Pelvic floor dysfunction and incontinence are common after pregnancy and childbirth. In the first 3 months after childbirth about one in three women have urinary incontinence and up to one in ten have faecal incontinence. Pelvic floor muscle training is the recommended first-line care to prevent and treat both forms of incontinence.

In July 2020 we published a PEDro blog summarising a Cochrane review that estimated the effects of pelvic floor muscle training (antenatal or postnatal) for preventing or treating urinary and faecal incontinence in late pregnancy and after childbirth. The review concluded that structured antenatal pelvic floor muscle training for continent women can prevent the onset of urinary incontinence in late pregnancy and in the early and mid postnatal periods. Uncertainty surrounds the effects of pelvic floor muscle training as a treatment for urinary incontinence in antenatal and postnatal women and for the treatment of faecal incontinence.

Information about value for money is required by health services and policy-makers to inform service planning and determine the best use of the limited funds available to promote health and provide health care. A systematic review has recently been published that expands on the results of the Cochrane review by reanalysing the trials to determine the costs and cost-effectiveness of different models of care used to provide pelvic floor muscle training in the antenatal or postnatal periods. The aim was to determine the most cost-effective way of providing pelvic floor muscle training to prevent or treat postpartum incontinence.

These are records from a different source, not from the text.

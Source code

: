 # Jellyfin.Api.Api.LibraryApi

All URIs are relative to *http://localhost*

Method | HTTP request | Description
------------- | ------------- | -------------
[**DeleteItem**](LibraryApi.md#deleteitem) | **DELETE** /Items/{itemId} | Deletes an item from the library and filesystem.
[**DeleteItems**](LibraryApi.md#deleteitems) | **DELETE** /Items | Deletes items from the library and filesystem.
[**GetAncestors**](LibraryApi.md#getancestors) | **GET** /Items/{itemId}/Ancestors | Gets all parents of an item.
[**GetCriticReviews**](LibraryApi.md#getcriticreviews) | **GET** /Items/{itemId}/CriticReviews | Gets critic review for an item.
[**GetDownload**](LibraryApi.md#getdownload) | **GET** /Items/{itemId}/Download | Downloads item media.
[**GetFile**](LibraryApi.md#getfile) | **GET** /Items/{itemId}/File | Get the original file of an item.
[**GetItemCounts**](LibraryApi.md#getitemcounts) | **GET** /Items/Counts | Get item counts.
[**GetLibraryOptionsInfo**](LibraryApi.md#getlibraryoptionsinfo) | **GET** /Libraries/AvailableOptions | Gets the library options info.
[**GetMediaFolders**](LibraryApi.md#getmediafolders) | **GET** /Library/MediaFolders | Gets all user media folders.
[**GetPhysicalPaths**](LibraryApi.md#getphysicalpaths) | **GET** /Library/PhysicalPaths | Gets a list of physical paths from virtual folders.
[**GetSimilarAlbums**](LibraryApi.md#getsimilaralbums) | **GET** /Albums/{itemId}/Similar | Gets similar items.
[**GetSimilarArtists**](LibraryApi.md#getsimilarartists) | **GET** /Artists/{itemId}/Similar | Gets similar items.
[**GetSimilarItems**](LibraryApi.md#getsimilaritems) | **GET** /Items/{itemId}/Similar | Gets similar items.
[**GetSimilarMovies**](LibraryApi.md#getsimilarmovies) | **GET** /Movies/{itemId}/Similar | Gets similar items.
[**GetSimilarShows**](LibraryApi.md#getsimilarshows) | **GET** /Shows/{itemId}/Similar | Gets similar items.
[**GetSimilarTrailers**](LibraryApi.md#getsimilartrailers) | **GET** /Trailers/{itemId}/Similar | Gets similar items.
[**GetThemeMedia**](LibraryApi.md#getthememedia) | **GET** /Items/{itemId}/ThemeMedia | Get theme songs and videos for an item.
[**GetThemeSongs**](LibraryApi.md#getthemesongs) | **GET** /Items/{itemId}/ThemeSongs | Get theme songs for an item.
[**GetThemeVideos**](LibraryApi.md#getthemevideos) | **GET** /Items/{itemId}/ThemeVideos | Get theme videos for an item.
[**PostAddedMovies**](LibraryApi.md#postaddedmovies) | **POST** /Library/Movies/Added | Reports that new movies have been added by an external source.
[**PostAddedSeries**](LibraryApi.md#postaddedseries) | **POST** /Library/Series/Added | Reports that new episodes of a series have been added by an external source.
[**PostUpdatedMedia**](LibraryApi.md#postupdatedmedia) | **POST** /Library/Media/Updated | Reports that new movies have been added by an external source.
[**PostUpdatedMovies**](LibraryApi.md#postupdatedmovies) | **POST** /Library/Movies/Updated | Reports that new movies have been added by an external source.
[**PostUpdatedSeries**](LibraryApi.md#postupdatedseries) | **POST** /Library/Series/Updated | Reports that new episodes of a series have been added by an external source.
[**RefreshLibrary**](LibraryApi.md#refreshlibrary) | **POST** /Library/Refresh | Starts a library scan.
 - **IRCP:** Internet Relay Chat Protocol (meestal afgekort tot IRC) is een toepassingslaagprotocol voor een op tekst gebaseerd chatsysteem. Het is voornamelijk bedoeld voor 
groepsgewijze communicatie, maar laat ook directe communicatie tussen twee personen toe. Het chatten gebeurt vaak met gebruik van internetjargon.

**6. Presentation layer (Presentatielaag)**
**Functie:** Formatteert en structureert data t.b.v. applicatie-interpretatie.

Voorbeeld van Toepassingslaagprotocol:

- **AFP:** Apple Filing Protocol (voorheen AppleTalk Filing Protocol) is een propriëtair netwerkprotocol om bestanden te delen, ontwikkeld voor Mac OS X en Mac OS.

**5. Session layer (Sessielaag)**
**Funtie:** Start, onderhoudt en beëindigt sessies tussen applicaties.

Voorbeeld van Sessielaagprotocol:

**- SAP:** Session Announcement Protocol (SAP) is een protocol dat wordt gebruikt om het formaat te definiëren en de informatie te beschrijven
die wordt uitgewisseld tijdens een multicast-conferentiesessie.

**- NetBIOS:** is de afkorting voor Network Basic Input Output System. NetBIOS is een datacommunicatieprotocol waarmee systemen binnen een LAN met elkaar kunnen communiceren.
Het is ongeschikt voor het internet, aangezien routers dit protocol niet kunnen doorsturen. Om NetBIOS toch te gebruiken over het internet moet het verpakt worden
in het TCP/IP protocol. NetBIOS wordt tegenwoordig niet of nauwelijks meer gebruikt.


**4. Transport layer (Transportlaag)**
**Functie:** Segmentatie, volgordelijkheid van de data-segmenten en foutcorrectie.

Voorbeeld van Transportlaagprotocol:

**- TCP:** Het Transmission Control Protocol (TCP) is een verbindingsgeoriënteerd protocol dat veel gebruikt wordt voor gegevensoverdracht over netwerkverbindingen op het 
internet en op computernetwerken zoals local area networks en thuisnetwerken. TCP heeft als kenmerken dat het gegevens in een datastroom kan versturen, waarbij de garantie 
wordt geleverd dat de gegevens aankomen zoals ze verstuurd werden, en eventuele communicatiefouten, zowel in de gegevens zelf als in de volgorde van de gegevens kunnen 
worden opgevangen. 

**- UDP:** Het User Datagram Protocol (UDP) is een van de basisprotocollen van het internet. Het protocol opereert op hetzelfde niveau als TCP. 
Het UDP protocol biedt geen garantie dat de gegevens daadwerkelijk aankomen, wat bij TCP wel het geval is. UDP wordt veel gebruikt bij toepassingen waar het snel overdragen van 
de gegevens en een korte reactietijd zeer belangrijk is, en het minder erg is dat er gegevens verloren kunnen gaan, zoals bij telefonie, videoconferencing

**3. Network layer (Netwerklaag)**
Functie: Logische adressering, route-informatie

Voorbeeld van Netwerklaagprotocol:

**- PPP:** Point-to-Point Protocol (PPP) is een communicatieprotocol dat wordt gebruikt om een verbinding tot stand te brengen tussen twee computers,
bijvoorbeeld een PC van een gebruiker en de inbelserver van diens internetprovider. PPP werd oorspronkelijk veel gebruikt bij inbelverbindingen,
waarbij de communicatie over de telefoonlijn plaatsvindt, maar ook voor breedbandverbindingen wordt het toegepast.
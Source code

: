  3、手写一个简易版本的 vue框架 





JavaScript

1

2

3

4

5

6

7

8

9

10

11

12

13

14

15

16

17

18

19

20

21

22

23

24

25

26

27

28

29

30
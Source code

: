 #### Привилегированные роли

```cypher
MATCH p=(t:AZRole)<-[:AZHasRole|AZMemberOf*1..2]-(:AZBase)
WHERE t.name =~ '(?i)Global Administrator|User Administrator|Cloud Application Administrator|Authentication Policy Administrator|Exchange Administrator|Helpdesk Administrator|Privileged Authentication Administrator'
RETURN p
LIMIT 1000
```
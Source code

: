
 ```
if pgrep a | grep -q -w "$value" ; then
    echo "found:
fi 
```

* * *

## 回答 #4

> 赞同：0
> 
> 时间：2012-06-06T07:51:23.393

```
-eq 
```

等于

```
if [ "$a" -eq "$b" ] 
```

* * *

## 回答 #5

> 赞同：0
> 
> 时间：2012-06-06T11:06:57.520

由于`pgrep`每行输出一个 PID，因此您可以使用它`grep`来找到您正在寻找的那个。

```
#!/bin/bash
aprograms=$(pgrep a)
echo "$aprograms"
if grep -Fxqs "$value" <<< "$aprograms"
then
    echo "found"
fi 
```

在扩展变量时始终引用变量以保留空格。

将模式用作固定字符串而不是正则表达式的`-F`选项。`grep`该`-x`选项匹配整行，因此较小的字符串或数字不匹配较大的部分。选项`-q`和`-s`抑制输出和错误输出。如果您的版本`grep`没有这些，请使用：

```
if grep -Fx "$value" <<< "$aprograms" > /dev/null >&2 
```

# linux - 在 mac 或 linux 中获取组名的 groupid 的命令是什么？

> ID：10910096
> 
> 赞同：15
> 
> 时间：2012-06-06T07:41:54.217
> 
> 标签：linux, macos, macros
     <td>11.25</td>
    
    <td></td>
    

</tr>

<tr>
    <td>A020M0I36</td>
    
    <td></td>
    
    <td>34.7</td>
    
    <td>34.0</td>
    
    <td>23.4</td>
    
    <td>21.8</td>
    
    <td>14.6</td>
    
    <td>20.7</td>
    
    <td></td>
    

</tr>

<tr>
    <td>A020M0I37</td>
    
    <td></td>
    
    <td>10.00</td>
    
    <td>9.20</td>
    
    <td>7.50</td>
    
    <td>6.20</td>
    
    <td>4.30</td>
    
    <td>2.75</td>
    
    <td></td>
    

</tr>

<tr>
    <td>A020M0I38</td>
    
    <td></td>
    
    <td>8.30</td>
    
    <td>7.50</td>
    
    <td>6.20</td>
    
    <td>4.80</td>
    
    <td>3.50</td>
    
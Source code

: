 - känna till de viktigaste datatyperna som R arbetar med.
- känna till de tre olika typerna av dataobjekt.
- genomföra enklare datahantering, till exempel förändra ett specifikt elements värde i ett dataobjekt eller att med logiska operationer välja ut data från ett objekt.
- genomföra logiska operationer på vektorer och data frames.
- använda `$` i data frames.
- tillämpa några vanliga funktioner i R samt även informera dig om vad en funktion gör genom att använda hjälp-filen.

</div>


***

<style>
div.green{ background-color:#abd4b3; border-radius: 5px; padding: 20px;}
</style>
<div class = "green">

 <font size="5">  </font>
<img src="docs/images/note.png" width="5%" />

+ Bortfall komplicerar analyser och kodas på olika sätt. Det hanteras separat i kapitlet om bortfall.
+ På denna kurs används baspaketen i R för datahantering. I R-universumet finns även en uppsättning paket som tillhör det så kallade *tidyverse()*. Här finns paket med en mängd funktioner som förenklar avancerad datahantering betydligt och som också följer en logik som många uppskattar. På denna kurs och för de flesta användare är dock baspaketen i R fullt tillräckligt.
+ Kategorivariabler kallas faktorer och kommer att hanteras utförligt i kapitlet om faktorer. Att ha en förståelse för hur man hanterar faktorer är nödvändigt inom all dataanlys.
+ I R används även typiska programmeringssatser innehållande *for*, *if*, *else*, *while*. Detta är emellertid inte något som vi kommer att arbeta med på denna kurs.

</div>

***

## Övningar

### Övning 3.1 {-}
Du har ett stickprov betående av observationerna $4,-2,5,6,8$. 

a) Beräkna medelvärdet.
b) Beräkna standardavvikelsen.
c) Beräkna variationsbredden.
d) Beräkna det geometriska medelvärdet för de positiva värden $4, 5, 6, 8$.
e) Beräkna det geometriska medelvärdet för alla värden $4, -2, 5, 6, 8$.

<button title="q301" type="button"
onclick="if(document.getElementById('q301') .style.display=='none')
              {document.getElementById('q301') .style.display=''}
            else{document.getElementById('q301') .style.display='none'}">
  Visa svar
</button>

Trials included in the Cochrane review were included in the cost-effectiveness review if they reported statistically significant between-group differences in preventing or curing incontinence and contained sufficient information about the intervention to categorise the pelvic floor muscle training on two strata. The strata were: (1) individual, group-based or mixed individual and group; and (2) during or after pregnancy. The participants were pregnant or postnatal women. The primary outcome was postpartum urinary or faecal incontinence. Costs for each model of intervention were calculated in 2019 Australian dollars using publicly available market rates and enterprise agreements (including estimates of health service, consumer and societal costs plus cost savings). One author performed the calculations, which were cross-checked by a second author. The incremental cost effectiveness of each mode of intervention delivery to successfully prevent or cure one case of incontinence were calculated. Sensitivity analyses were performed to account for variations in the number of participants per group for group-based training, the cost of patient out-of-pocket costs, salary rate of the health professional delivering the intervention and the proportion of patients who would have postnatal incontinence without intervention.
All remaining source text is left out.